**WORK REQUIRED:** The whole listing below must be printed again exactly, images excluded.

**THE RECORDS:**
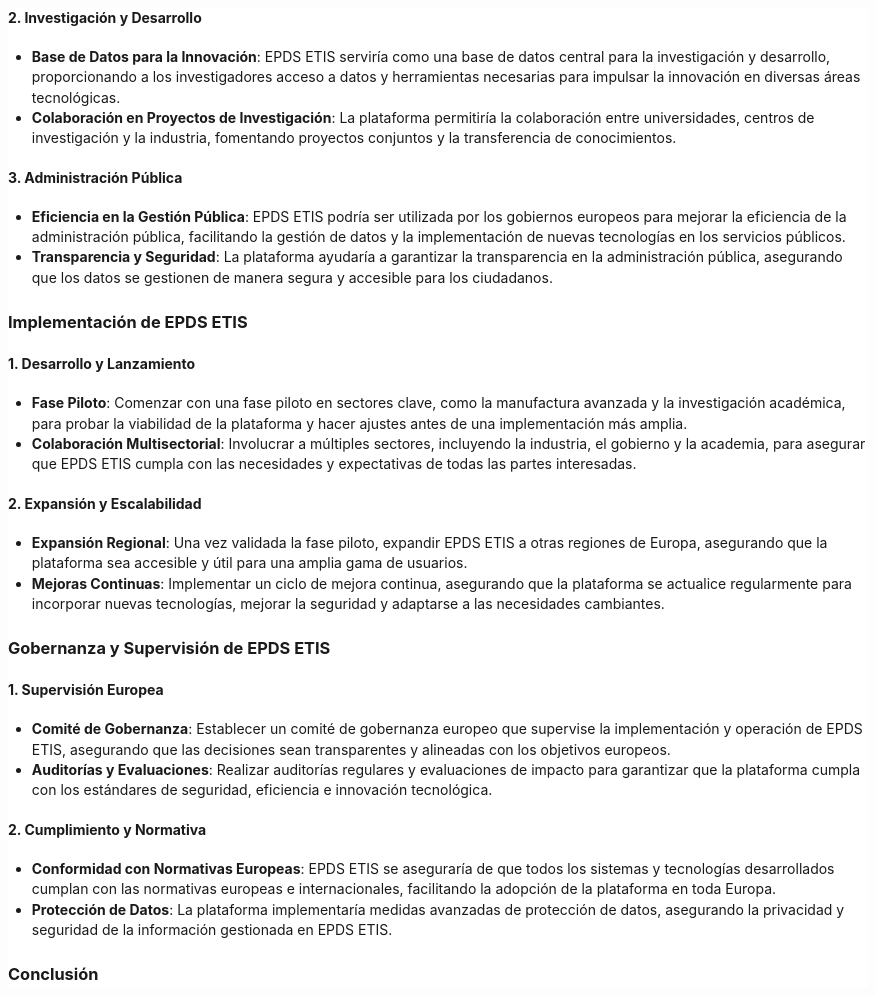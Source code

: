 #### **2. Investigación y Desarrollo**
- **Base de Datos para la Innovación**: EPDS ETIS serviría como una base de datos central para la investigación y desarrollo, proporcionando a los investigadores acceso a datos y herramientas necesarias para impulsar la innovación en diversas áreas tecnológicas.
- **Colaboración en Proyectos de Investigación**: La plataforma permitiría la colaboración entre universidades, centros de investigación y la industria, fomentando proyectos conjuntos y la transferencia de conocimientos.

#### **3. Administración Pública**
- **Eficiencia en la Gestión Pública**: EPDS ETIS podría ser utilizada por los gobiernos europeos para mejorar la eficiencia de la administración pública, facilitando la gestión de datos y la implementación de nuevas tecnologías en los servicios públicos.
- **Transparencia y Seguridad**: La plataforma ayudaría a garantizar la transparencia en la administración pública, asegurando que los datos se gestionen de manera segura y accesible para los ciudadanos.

### **Implementación de EPDS ETIS**

#### **1. Desarrollo y Lanzamiento**
- **Fase Piloto**: Comenzar con una fase piloto en sectores clave, como la manufactura avanzada y la investigación académica, para probar la viabilidad de la plataforma y hacer ajustes antes de una implementación más amplia.
- **Colaboración Multisectorial**: Involucrar a múltiples sectores, incluyendo la industria, el gobierno y la academia, para asegurar que EPDS ETIS cumpla con las necesidades y expectativas de todas las partes interesadas.

#### **2. Expansión y Escalabilidad**
- **Expansión Regional**: Una vez validada la fase piloto, expandir EPDS ETIS a otras regiones de Europa, asegurando que la plataforma sea accesible y útil para una amplia gama de usuarios.
- **Mejoras Continuas**: Implementar un ciclo de mejora continua, asegurando que la plataforma se actualice regularmente para incorporar nuevas tecnologías, mejorar la seguridad y adaptarse a las necesidades cambiantes.

### **Gobernanza y Supervisión de EPDS ETIS**

#### **1. Supervisión Europea**
- **Comité de Gobernanza**: Establecer un comité de gobernanza europeo que supervise la implementación y operación de EPDS ETIS, asegurando que las decisiones sean transparentes y alineadas con los objetivos europeos.
- **Auditorías y Evaluaciones**: Realizar auditorías regulares y evaluaciones de impacto para garantizar que la plataforma cumpla con los estándares de seguridad, eficiencia e innovación tecnológica.

#### **2. Cumplimiento y Normativa**
- **Conformidad con Normativas Europeas**: EPDS ETIS se aseguraría de que todos los sistemas y tecnologías desarrollados cumplan con las normativas europeas e internacionales, facilitando la adopción de la plataforma en toda Europa.
- **Protección de Datos**: La plataforma implementaría medidas avanzadas de protección de datos, asegurando la privacidad y seguridad de la información gestionada en EPDS ETIS.

### **Conclusión**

**WRITTEN SOLUTION:**
Source code

: #### **2. Investigación y Desarrollo**
- **Base de Datos para la Innovación**: EPDS ETIS serviría como una base de datos central para la investigación y desarrollo, proporcionando a los investigadores acceso a datos y herramientas necesarias para impulsar la innovación en diversas áreas tecnológicas.
- **Colaboración en Proyectos de Investigación**: La plataforma permitiría la colaboración entre universidades, centros de investigación y la industria, fomentando proyectos conjuntos y la transferencia de conocimientos.

#### **3. Administración Pública**
- **Eficiencia en la Gestión Pública**: EPDS ETIS podría ser utilizada por los gobiernos europeos para mejorar la eficiencia de la administración pública, facilitando la gestión de datos y la implementación de nuevas tecnologías en los servicios públicos.
- **Transparencia y Seguridad**: La plataforma ayudaría a garantizar la transparencia en la administración pública, asegurando que los datos se gestionen de manera segura y accesible para los ciudadanos.

### **Implementación de EPDS ETIS**

#### **1. Desarrollo y Lanzamiento**
- **Fase Piloto**: Comenzar con una fase piloto en sectores clave, como la manufactura avanzada y la investigación académica, para probar la viabilidad de la plataforma y hacer ajustes antes de una implementación más amplia.
- **Colaboración Multisectorial**: Involucrar a múltiples sectores, incluyendo la industria, el gobierno y la academia, para asegurar que EPDS ETIS cumpla con las necesidades y expectativas de todas las partes interesadas.

#### **2. Expansión y Escalabilidad**
- **Expansión Regional**: Una vez validada la fase piloto, expandir EPDS ETIS a otras regiones de Europa, asegurando que la plataforma sea accesible y útil para una amplia gama de usuarios.
- **Mejoras Continuas**: Implementar un ciclo de mejora continua, asegurando que la plataforma se actualice regularmente para incorporar nuevas tecnologías, mejorar la seguridad y adaptarse a las necesidades cambiantes.

### **Gobernanza y Supervisión de EPDS ETIS**

#### **1. Supervisión Europea**
- **Comité de Gobernanza**: Establecer un comité de gobernanza europeo que supervise la implementación y operación de EPDS ETIS, asegurando que las decisiones sean transparentes y alineadas con los objetivos europeos.
- **Auditorías y Evaluaciones**: Realizar auditorías regulares y evaluaciones de impacto para garantizar que la plataforma cumpla con los estándares de seguridad, eficiencia e innovación tecnológica.

#### **2. Cumplimiento y Normativa**
- **Conformidad con Normativas Europeas**: EPDS ETIS se aseguraría de que todos los sistemas y tecnologías desarrollados cumplan con las normativas europeas e internacionales, facilitando la adopción de la plataforma en toda Europa.
- **Protección de Datos**: La plataforma implementaría medidas avanzadas de protección de datos, asegurando la privacidad y seguridad de la información gestionada en EPDS ETIS.

### **Conclusión**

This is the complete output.